Lorain County Community Action Agency, DAB No. 1196 (1990)

Department of Health and Human Services

DEPARTMENTAL APPEALS BOARD

Appellate Division

SUBJECT: Lorain County

DATE: September 19, 1990
Community Action Agency Docket No. 90-137
Decision No. 1196

DECISION

The Lorain County Community Action Agency (LCCAA) appealed a
disallowance by the Office of Human Development Services (OHDS) of
$16,977 in unallowable costs based on an audit report for the year ended
July 31, 1989. This amount represented the excess of rental costs
claimed over the allowable costs of ownership. LCCAA admitted in its
notice of appeal that the disallowance "was issued in accordance with
the prevailing regulations." Nevertheless, LCCAA requested that the
Board permit an exception under 45 C.F.R. 74.6. For the reasons
discussed below, we have determined that the Board does not have the
authority to grant the relief sought by LCCAA, and we uphold the
disallowance in full.

Background and Procedural History

LCCAA, a Head Start grantee, purchased a facility in which it had been
leasing space. LCCAA argued that this acquisition served program
objectives by allowing continuity and guaranteeing suitable facilities
and furthermore was more economical than any rental options. LCCAA
claimed "rental costs" for the facility at rates it considered
reasonable for the market. OHDS disallowed these costs to the extent
that they exceeded allowable acquisition costs, which do not include
mortgage interest, arguing that the regulations did not allow grantees
the option of recovering costs more quickly by structuring a
less-than-arm's-length rental. OHDS insisted that the merits of LCCAA's
decision to purchase were irrelevant.

In its acknowledgment of the appeal, the Board pointed out that it is
bound by all applicable regulations, citing 45 C.F.R. 16.14. We
directed LCCAA to show cause why a summary decision denying the appeal
should not be issued. LCCAA responded by letter that its request was
based "upon the premise that the cost principles were designed to cover
most situations," and that in this case an exception should be requested
by the federal agency because of the "highly unusual circumstances."
Letter from LCCAA to the Board, dated July 26, 1990, at 1.

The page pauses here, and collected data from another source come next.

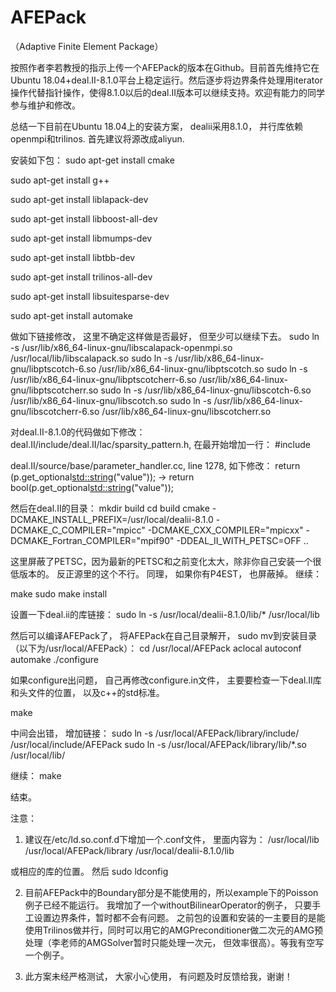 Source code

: # AFEPack
（Adaptive Finite Element Package）

按照作者李若教授的指示上传一个AFEPack的版本在Github。目前首先维持它在Ubuntu 18.04+deal.II-8.1.0平台上稳定运行。然后逐步将边界条件处理用iterator操作代替指针操作，使得8.1.0以后的deal.II版本可以继续支持。欢迎有能力的同学参与维护和修改。

总结一下目前在Ubuntu 18.04上的安装方案， dealii采用8.1.0， 并行库依赖openmpi和trilinos. 首先建议将源改成aliyun.

安装如下包：
sudo apt-get install cmake

sudo apt-get install g++

sudo apt-get install liblapack-dev

sudo apt-get install libboost-all-dev

sudo apt-get install libmumps-dev

sudo apt-get install libtbb-dev

sudo apt-get install trilinos-all-dev

sudo apt-get install libsuitesparse-dev

sudo apt-get install automake

做如下链接修改， 这里不确定这样做是否最好， 但至少可以继续下去。
sudo ln -s /usr/lib/x86_64-linux-gnu/libscalapack-openmpi.so /usr/local/lib/libscalapack.so
sudo ln -s /usr/lib/x86_64-linux-gnu/libptscotch-6.so /usr/lib/x86_64-linux-gnu/libptscotch.so
sudo ln -s /usr/lib/x86_64-linux-gnu/libptscotcherr-6.so /usr/lib/x86_64-linux-gnu/libptscotcherr.so
sudo ln -s /usr/lib/x86_64-linux-gnu/libscotch-6.so /usr/lib/x86_64-linux-gnu/libscotch.so
sudo ln -s /usr/lib/x86_64-linux-gnu/libscotcherr-6.so /usr/lib/x86_64-linux-gnu/libscotcherr.so

对deal.II-8.1.0的代码做如下修改：
deal.II/include/deal.II/lac/sparsity_pattern.h, 在最开始增加一行：
#include <algorithm>

deal.II/source/base/parameter_handler.cc, line 1278, 如下修改：
return (p.get_optional<std::string>("value")); -> return bool(p.get_optional<std::string>("value"));

然后在deal.II的目录：
mkdir build
cd build
cmake -DCMAKE_INSTALL_PREFIX=/usr/local/dealii-8.1.0 -DCMAKE_C_COMPILER="mpicc" -DCMAKE_CXX_COMPILER="mpicxx" -DCMAKE_Fortran_COMPILER="mpif90" -DDEAL_II_WITH_PETSC=OFF ..

这里屏蔽了PETSC，因为最新的PETSC和之前变化太大，除非你自己安装一个很低版本的。 反正源里的这个不行。 同理， 如果你有P4EST， 也屏蔽掉。 继续：

make
sudo make install

设置一下deal.ii的库链接：
sudo ln -s /usr/local/dealii-8.1.0/lib/* /usr/local/lib

然后可以编译AFEPack了， 将AFEPack在自己目录解开， sudo mv到安装目录（以下为/usr/local/AFEPack）：
cd /usr/local/AFEPack
aclocal
autoconf
automake
./configure

如果configure出问题， 自己再修改configure.in文件， 主要要检查一下deal.II库和头文件的位置， 以及c++的std标准。

make

中间会出错， 增加链接：
sudo ln -s /usr/local/AFEPack/library/include/ /usr/local/include/AFEPack
sudo ln -s /usr/local/AFEPack/library/lib/*.so /usr/local/lib/

继续：
make

结束。

注意： 
1. 建议在/etc/ld.so.conf.d下增加一个.conf文件， 里面内容为：
/usr/local/lib
/usr/local/AFEPack/library
/usr/local/dealii-8.1.0/lib

或相应的库的位置。 然后
sudo ldconfig

2. 目前AFEPack中的Boundary部分是不能使用的，所以example下的Poisson例子已经不能运行。 我增加了一个withoutBilinearOperator的例子， 只要手工设置边界条件，暂时都不会有问题。 之前包的设置和安装的一主要目的是能使用Trilinos做并行，同时可以用它的AMGPreconditioner做二次元的AMG预处理（李老师的AMGSolver暂时只能处理一次元， 但效率很高）。等我有空写一个例子。

3. 此方案未经严格测试， 大家小心使用， 有问题及时反馈给我，谢谢！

The Board then issued an Order to Develop the Record, requesting OHDS to
indicate whether any alternative method would permit LCCAA to recover
its costs more quickly; if so, what showing LCCAA must make; and if not,
whether OHDS should seek an exception from the Office of Management and
Budget (OMB) on LCCAA's behalf. OHDS replied by letter that no
alternative existed permitting a faster recovery of LCCAA's costs and
that a request to OMB was highly unlikely as "national policy is one of
adherence to OMB Circular A-122." Counsel for LCCAA declined to respond
further to the OHDS submission. We find that no purpose would be served
by further proceedings and now proceed to a decision based on this
record.

Discussion

LCCAA conceded that OMB Circular A-122, "Cost Principles for Nonprofit
Organizations," applied to its grant. The principles are incorporated
in Subpart Q of Part 74 of 45 C.F.R., "to be used in determining
allowable costs of activities conducted by nonprofit organizations . .
." 45 C.F.R. 74.174(a). Two sections in OMB Circular A-122, Attachment
(Att.) B address how grantees may recover the costs of their facilities.
Section 9 provides two ways for grantees to recover costs of facilities
they acquire, by claiming depreciation or a use allowance to compensate
them for the use of their facility for the benefit of the program.
However, interest on capital borrowed to acquire the property is
expressly excluded from any cost recovery method, regardless of how it
is represented, by Section 19(a) of OMB Circular A-122, Att. B. Section
42 sets out guidelines for grantees renting facilities. It specifies
that, under any less-than-arm's-length arrangement, rental costs are
limited to the costs that would be recoverable by the grantee as owner,
which simply returns us to the constraints of Sections 9 and 19(a).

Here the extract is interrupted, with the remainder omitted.